Posted: Tuesday, November 8, 2022
Findings presented in Acta Neuropathologica Communications suggest a key role to revealing the presence of druggable targets, including NTRK-driven tumors, when treating adolescent patients with spinal cord low-grade gliomas. The ability to characterize the complex molecular genetics of these particular gliomas was “invaluable” to refine a diagnosis and potentially lead to disease control with targeted therapy, concluded the pediatric neuro-oncologist Michal Zapotocky, MD, PhD, of Charles University and the University Hospital Motol, Prague, and colleagues.
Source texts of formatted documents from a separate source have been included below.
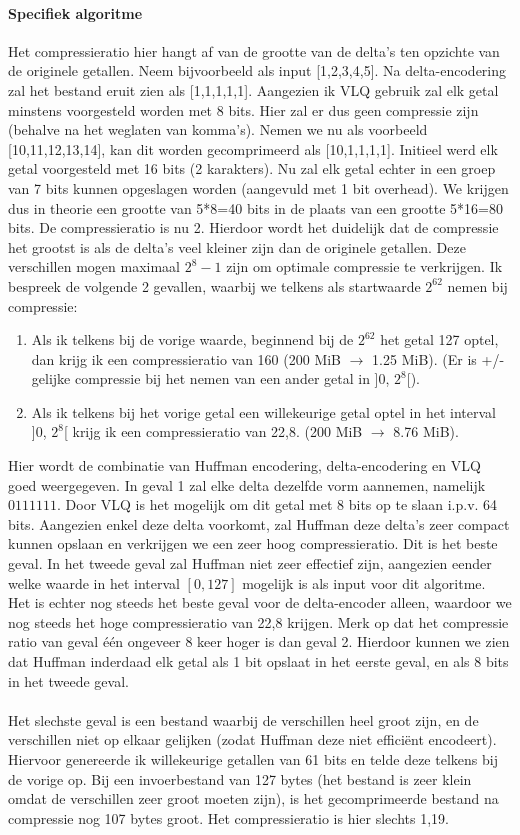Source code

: \documentclass[11pt, a4paper]{article}
\begin{document}
\paragraph{Specifiek algoritme}
Het compressieratio hier hangt af van de grootte van de delta's ten opzichte van de originele getallen. Neem bijvoorbeeld als input [1,2,3,4,5]. 
Na delta-encodering zal het bestand eruit zien als [1,1,1,1,1]. 
Aangezien ik VLQ gebruik zal elk getal minstens voorgesteld worden met 8 bits. Hier zal er dus geen compressie zijn (behalve na het weglaten van komma's).
Nemen we nu als voorbeeld [10,11,12,13,14], kan dit worden gecomprimeerd als [10,1,1,1,1]. Initieel werd elk getal voorgesteld met 16 bits (2 karakters). Nu zal elk getal echter in een groep van 7 bits kunnen opgeslagen worden (aangevuld met 1 bit overhead). We krijgen dus in theorie een grootte van 5*8=40 bits in de plaats van een grootte 5*16=80 bits. De compressieratio is nu 2. Hierdoor wordt het duidelijk dat de compressie het grootst is als de delta's veel kleiner zijn dan de originele getallen. Deze verschillen mogen maximaal $2^8-1$ zijn om optimale compressie te verkrijgen.
Ik bespreek de volgende 2 gevallen, waarbij we telkens als startwaarde $2^{62}$ nemen bij compressie: 
\begin{enumerate}
	\item Als ik telkens bij de vorige waarde, beginnend bij de $2^{62}$ het getal 127 optel, dan krijg ik een compressieratio van 160 (200 MiB $\rightarrow$ 1.25 MiB). (Er is +/- gelijke compressie bij het nemen van een ander getal in ]0, $2^8$[). 
	\item Als ik telkens bij het vorige getal een willekeurige getal optel in het interval ]0, $2^8$[ krijg ik een compressieratio van 22,8. (200 MiB $\rightarrow$ 8.76 MiB).
\end{enumerate}
Hier wordt de combinatie van Huffman encodering, delta-encodering en VLQ goed weergegeven. In geval 1 zal elke delta dezelfde vorm aannemen, namelijk $0111111$. Door VLQ is het mogelijk om dit getal met 8 bits op te slaan i.p.v. 64 bits. Aangezien enkel deze delta voorkomt, zal Huffman deze delta's zeer compact kunnen opslaan en verkrijgen we een zeer hoog compressieratio. Dit is het beste geval. In het tweede geval zal Huffman niet zeer effectief zijn, aangezien eender welke waarde in het interval $[0, 127]$ mogelijk is als input voor dit algoritme. Het is echter nog steeds het beste geval voor de delta-encoder alleen, waardoor we nog steeds het hoge compressieratio van 22,8 krijgen. Merk  op dat het compressie ratio van geval \'{e}\'{e}n ongeveer 8 keer hoger is dan geval 2. Hierdoor kunnen we zien dat Huffman inderdaad elk getal als 1 bit opslaat in het eerste geval, en als 8 bits in het tweede geval. 
\\\\Het slechste geval is een bestand waarbij de verschillen heel groot zijn, en de verschillen niet op elkaar gelijken (zodat Huffman deze niet effici\"{e}nt encodeert). Hiervoor genereerde ik willekeurige getallen van 61 bits en telde deze telkens bij de vorige op. Bij een invoerbestand van 127 bytes (het bestand is zeer klein omdat de verschillen zeer groot moeten zijn), is het gecomprimeerde bestand na compressie nog 107 bytes groot. Het compressieratio is hier slechts 1,19.  
\end{document}
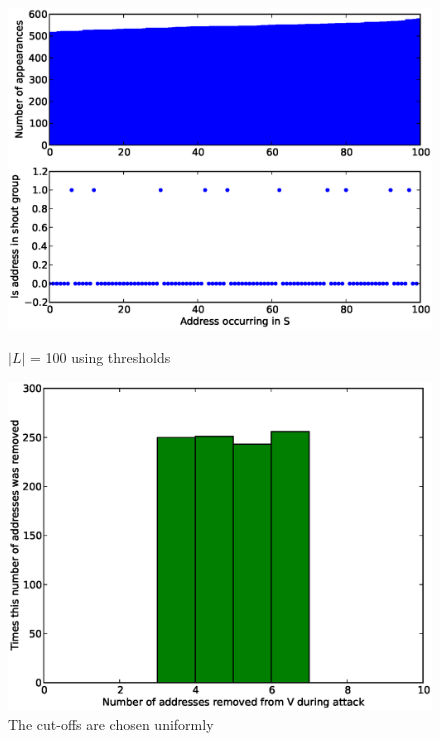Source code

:\documentclass[ %
                    author={Luke Murray},
                supervisor={Dr. Simon Hollis},
                     title={Shadow Peer-to-Peer Networks},
                  subtitle={},
                    degree={MEng},
                      year={2013} ]{thesis}
\begin{document}
\begin{figure}[h]%
    \centering
    \begin{minipage}[b]{0.4\linewidth}
        \centering
        \includegraphics[width=\linewidth]{diagrams/threshold_attack_desirable1.eps}
        \caption{$|L|$ = 100 using thresholds}
        \label{threshold_attack1}
    \end{minipage}
    \hspace{0.5cm}
    \begin{minipage}[b]{0.4\linewidth}
        \centering
        \includegraphics[width=\linewidth]{diagrams/threshold_attack_desirable2.eps}
        \caption{The cut-offs are chosen uniformly}
        \label{threshold_attack2}
    \end{minipage}
\end{figure}
\end{document}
To define the molecular landscape of these pediatric tumors of the central nervous system, the authors integrated clinical data, histology, and multilevel genetic and epigenetic analysis from a group of 26 pediatric patients with spinal cord tumors. The authors found a driver molecular alteration in 24 patients (92%). In four patients, a novel variant of KIAA1549::BRAF fusion was identified using RNA sequencing. Of note, the authors observed, only one-third of oncogenic drivers could be revealed using standard diagnostic methods, whereas the remaining patients with spinal cord low-grade gliomas required extensive molecular examination.
Nearly all the detected alterations (23 total) were potentially druggable targets, the authors said. Among the group, four patients received targeted therapy with MEK or TRK inhibitors. Although 55% of the tumors were clustered with pilocytic astrocytoma, other rare entities were identified in the patient population. In particular, the investigators found diffuse leptomeningeal glioneuronal tumors, high-grade astrocytoma with piloid features, and pleomorphic xanthoastrocytoma. Of the tumors detected, 14% had no match with the current version of the classifier.
“Comprehensive genomic analysis was critical not only to uncover the molecular landscape of pediatric spinal cord low-grade gliomas but also to identify high-priority targets for novel therapies,” the authors concluded.
Disclosure: The authors reported no conflicts of interest.